Records drawn from a dataset
..........
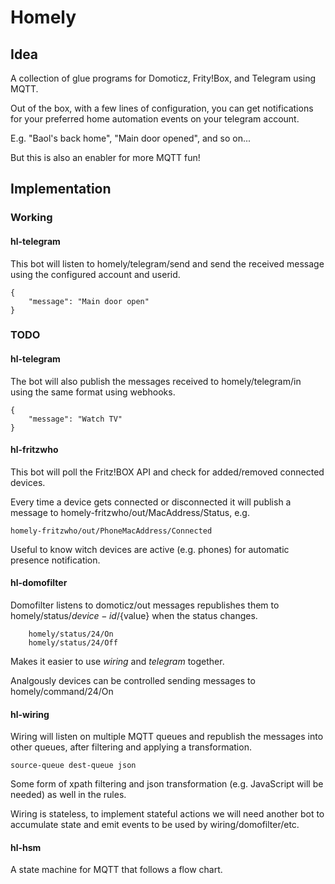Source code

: # Homely

## Idea

A collection of glue programs for Domoticz, Frity!Box, and Telegram
using MQTT.

Out of the box, with a few lines of configuration, you can get
notifications for your preferred home automation events on your
telegram account.

E.g. "Baol's back home", "Main door opened", and so on...

But this is also an enabler for more MQTT fun!

## Implementation

### Working

#### hl-telegram

This bot will listen to homely/telegram/send and send the received
message using the configured account and userid.

    {
        "message": "Main door open"
    }

### TODO

#### hl-telegram

The bot will also publish the messages received to homely/telegram/in
using the same format using webhooks.

    {
        "message": "Watch TV"
    }


#### hl-fritzwho

This bot will poll the Fritz!BOX API and check for added/removed
connected devices.

Every time a device gets connected or disconnected it will publish a
message to homely-fritzwho/out/MacAddress/Status, e.g.

    homely-fritzwho/out/PhoneMacAddress/Connected

Useful to know witch devices are active (e.g. phones) for automatic
presence notification.

#### hl-domofilter

Domofilter listens to domoticz/out messages republishes them to
homely/status/${device-id}/${value} when the status changes.

        homely/status/24/On
        homely/status/24/Off

Makes it easier to use *wiring* and *telegram* together.

Analgously devices can be controlled sending messages to
homely/command/24/On

#### hl-wiring

Wiring will listen on multiple MQTT queues and republish the messages
into other queues, after filtering and applying a transformation.

    source-queue dest-queue json

Some form of xpath filtering and json transformation (e.g. JavaScript
will be needed) as well in the rules.

Wiring is stateless, to implement stateful actions we will need
another bot to accumulate state and emit events to be used by
wiring/domofilter/etc.

#### hl-hsm

A state machine for MQTT that follows a flow chart.
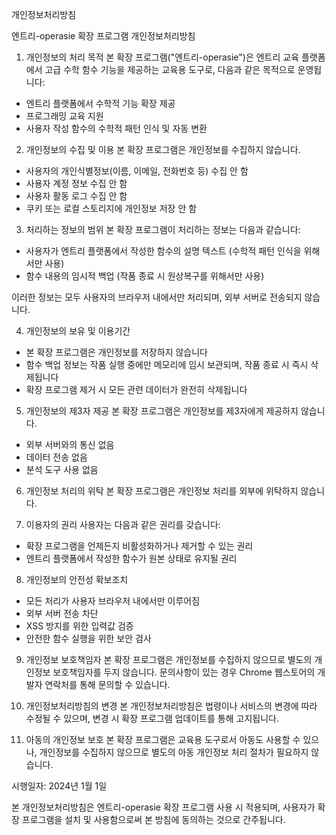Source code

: 개인정보처리방침

엔트리-operasie 확장 프로그램 개인정보처리방침

1. 개인정보의 처리 목적
본 확장 프로그램("엔트리-operasie")은 엔트리 교육 플랫폼에서 고급 수학 함수 기능을 제공하는 교육용 도구로, 다음과 같은 목적으로 운영됩니다:
- 엔트리 플랫폼에서 수학적 기능 확장 제공
- 프로그래밍 교육 지원
- 사용자 작성 함수의 수학적 패턴 인식 및 자동 변환

2. 개인정보의 수집 및 이용
본 확장 프로그램은 개인정보를 수집하지 않습니다.
- 사용자의 개인식별정보(이름, 이메일, 전화번호 등) 수집 안 함
- 사용자 계정 정보 수집 안 함
- 사용자 활동 로그 수집 안 함
- 쿠키 또는 로컬 스토리지에 개인정보 저장 안 함

3. 처리하는 정보의 범위
본 확장 프로그램이 처리하는 정보는 다음과 같습니다:
- 사용자가 엔트리 플랫폼에서 작성한 함수의 설명 텍스트 (수학적 패턴 인식을 위해서만 사용)
- 함수 내용의 임시적 백업 (작품 종료 시 원상복구를 위해서만 사용)

이러한 정보는 모두 사용자의 브라우저 내에서만 처리되며, 외부 서버로 전송되지 않습니다.

4. 개인정보의 보유 및 이용기간
- 본 확장 프로그램은 개인정보를 저장하지 않습니다
- 함수 백업 정보는 작품 실행 중에만 메모리에 임시 보관되며, 작품 종료 시 즉시 삭제됩니다
- 확장 프로그램 제거 시 모든 관련 데이터가 완전히 삭제됩니다

5. 개인정보의 제3자 제공
본 확장 프로그램은 개인정보를 제3자에게 제공하지 않습니다.
- 외부 서버와의 통신 없음
- 데이터 전송 없음
- 분석 도구 사용 없음

6. 개인정보 처리의 위탁
본 확장 프로그램은 개인정보 처리를 외부에 위탁하지 않습니다.

7. 이용자의 권리
사용자는 다음과 같은 권리를 갖습니다:
- 확장 프로그램을 언제든지 비활성화하거나 제거할 수 있는 권리
- 엔트리 플랫폼에서 작성한 함수가 원본 상태로 유지될 권리

8. 개인정보의 안전성 확보조치
- 모든 처리가 사용자 브라우저 내에서만 이루어짐
- 외부 서버 전송 차단
- XSS 방지를 위한 입력값 검증
- 안전한 함수 실행을 위한 보안 검사

9. 개인정보 보호책임자
본 확장 프로그램은 개인정보를 수집하지 않으므로 별도의 개인정보 보호책임자를 두지 않습니다.
문의사항이 있는 경우 Chrome 웹스토어의 개발자 연락처를 통해 문의할 수 있습니다.

10. 개인정보처리방침의 변경
본 개인정보처리방침은 법령이나 서비스의 변경에 따라 수정될 수 있으며, 변경 시 확장 프로그램 업데이트를 통해 고지됩니다.

11. 아동의 개인정보 보호
본 확장 프로그램은 교육용 도구로서 아동도 사용할 수 있으나, 개인정보를 수집하지 않으므로 별도의 아동 개인정보 처리 절차가 필요하지 않습니다.

시행일자: 2024년 1월 1일

본 개인정보처리방침은 엔트리-operasie 확장 프로그램 사용 시 적용되며, 사용자가 확장 프로그램을 설치 및 사용함으로써 본 방침에 동의하는 것으로 간주됩니다.
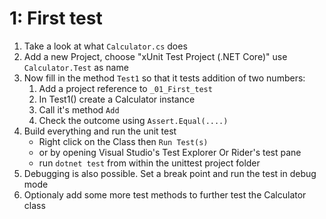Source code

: # 1: First test

1. Take a look at what `Calculator.cs` does
1. Add a new Project, choose "xUnit Test Project (.NET Core)" use `Calculator.Test` as name
1. Now fill in the method `Test1` so that it tests addition of two numbers:
    1. Add a project reference to `_01_First_test`
    1. In Test1() create a Calculator instance
    1. Call it's method `Add`
    1. Check the outcome using `Assert.Equal(....)`
1. Build everything and run the unit test
    * Right click on the Class then `Run Test(s)`
    * or by opening Visual Studio's Test Explorer Or Rider's test pane
    * run `dotnet test` from within the unittest project folder
1. Debugging is also possible. Set a break point and run the test in debug mode
1. Optionaly add some more test methods to further test the Calculator class
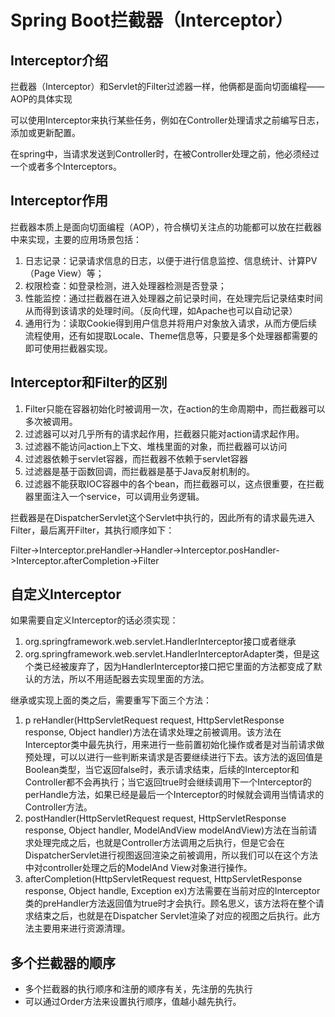 # Spring Boot拦截器（Interceptor）

## Interceptor介绍

拦截器（Interceptor）和Servlet的Filter过滤器一样，他俩都是面向切面编程——AOP的具体实现

可以使用Interceptor来执行某些任务，例如在Controller处理请求之前编写日志，添加或更新配置。

在spring中，当请求发送到Controller时，在被Controller处理之前，他必须经过一个或者多个Interceptors。

## Interceptor作用

拦截器本质上是面向切面编程（AOP），符合横切关注点的功能都可以放在拦截器中来实现，主要的应用场景包括：

1. 日志记录：记录请求信息的日志，以便于进行信息监控、信息统计、计算PV（Page View）等；
2. 权限检查：如登录检测，进入处理器检测是否登录；
3. 性能监控：通过拦截器在进入处理器之前记录时间，在处理完后记录结束时间从而得到该请求的处理时间。（反向代理，如Apache也可以自动记录）
4. 通用行为：读取Cookie得到用户信息并将用户对象放入请求，从而方便后续流程使用，还有如提取Locale、Theme信息等，只要是多个处理器都需要的即可使用拦截器实现。

## Interceptor和Filter的区别

1. Filter只能在容器初始化时被调用一次，在action的生命周期中，而拦截器可以多次被调用。
2. 过滤器可以对几乎所有的请求起作用，拦截器只能对action请求起作用。
3. 过滤器不能访问action上下文、堆栈里面的对象，而拦截器可以访问
4. 过滤器依赖于servlet容器，而拦截器不依赖于servlet容器
5. 过滤器是基于函数回调，而拦截器是基于Java反射机制的。
6. 过滤器不能获取IOC容器中的各个bean，而拦截器可以，这点很重要，在拦截器里面注入一个service，可以调用业务逻辑。

拦截器是在DispatcherServlet这个Servlet中执行的，因此所有的请求最先进入Filter，最后离开Filter，其执行顺序如下：

Filter->Interceptor.preHandler->Handler->Interceptor.posHandler->Interceptor.afterCompletion->Filter

## 自定义Interceptor

如果需要自定义Interceptor的话必须实现：

1. org.springframework.web.servlet.HandlerInterceptor接口或者继承
2. org.springframework.web.servlet.HandlerInterceptorAdapter类，但是这个类已经被废弃了，因为HandlerInterceptor接口把它里面的方法都变成了默认的方法，所以不用适配器去实现里面的方法。

继承或实现上面的类之后，需要重写下面三个方法：

1. p reHandler(HttpServletRequest request, HttpServletResponse response, Object handler)方法在请求处理之前被调用。该方法在Interceptor类中最先执行，用来进行一些前置初始化操作或者是对当前请求做预处理，可以以进行一些判断来请求是否要继续进行下去。该方法的返回值是Boolean类型，当它返回false时，表示请求结束，后续的Interceptor和Controller都不会再执行；当它返回true时会继续调用下一个Interceptor的perHandle方法，如果已经是最后一个Interceptor的时候就会调用当情请求的Controller方法。
2. postHandler(HttpServletRequest request, HttpServletResponse response, Object handler, ModelAndView modelAndView)方法在当前请求处理完成之后，也就是Controller方法调用之后执行，但是它会在DispatcherServlet进行视图返回渲染之前被调用，所以我们可以在这个方法中对controller处理之后的ModelAnd View对象进行操作。
3. afterCompletion(HttpServletRequest request, HttpServletResponse response, Object handle, Exception ex)方法需要在当前对应的Interceptor类的preHandler方法返回值为true时才会执行。顾名思义，该方法将在整个请求结束之后，也就是在Dispatcher Servlet渲染了对应的视图之后执行。此方法主要用来进行资源清理。

## 多个拦截器的顺序

* 多个拦截器的执行顺序和注册的顺序有关，先注册的先执行
* 可以通过Order方法来设置执行顺序，值越小越先执行。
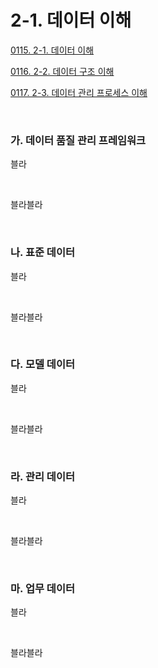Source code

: # 2-1. 데이터 이해

<p> <a href="./study/study_0115.html">0115. 2-1. 데이터 이해</a> </p>
<p> <a href="./study/study_0116.html">0116. 2-2. 데이터 구조 이해</a> </p>
<p> <a href="./study/study_0117.html">0117. 2-3. 데이터 관리 프로세스 이해</a> </p>

<br>


### **가. 데이터 품질 관리 프레임워크** 

블라

<br>

블라블라 

<br>


### **나. 표준 데이터** 

블라

<br>

블라블라

<br>


### **다. 모델 데이터** 

블라

<br>

블라블라

<br>


### **라. 관리 데이터** 

블라

<br>

블라블라

<br>


### **마. 업무 데이터** 

블라

<br>

블라블라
..........
What to work on. Look back at the entries above. Retype the line with "using the same format using webhooks.", the line with "Domofilter listens to", and all lines in between.

Written solution.
using the same format using webhooks.

    {
        "message": "Watch TV"
    }


#### hl-fritzwho

This bot will poll the Fritz!BOX API and check for added/removed
connected devices.

Every time a device gets connected or disconnected it will publish a
message to homely-fritzwho/out/MacAddress/Status, e.g.

    homely-fritzwho/out/PhoneMacAddress/Connected

Useful to know witch devices are active (e.g. phones) for automatic
presence notification.

#### hl-domofilter

Domofilter listens to domoticz/out messages republishes them to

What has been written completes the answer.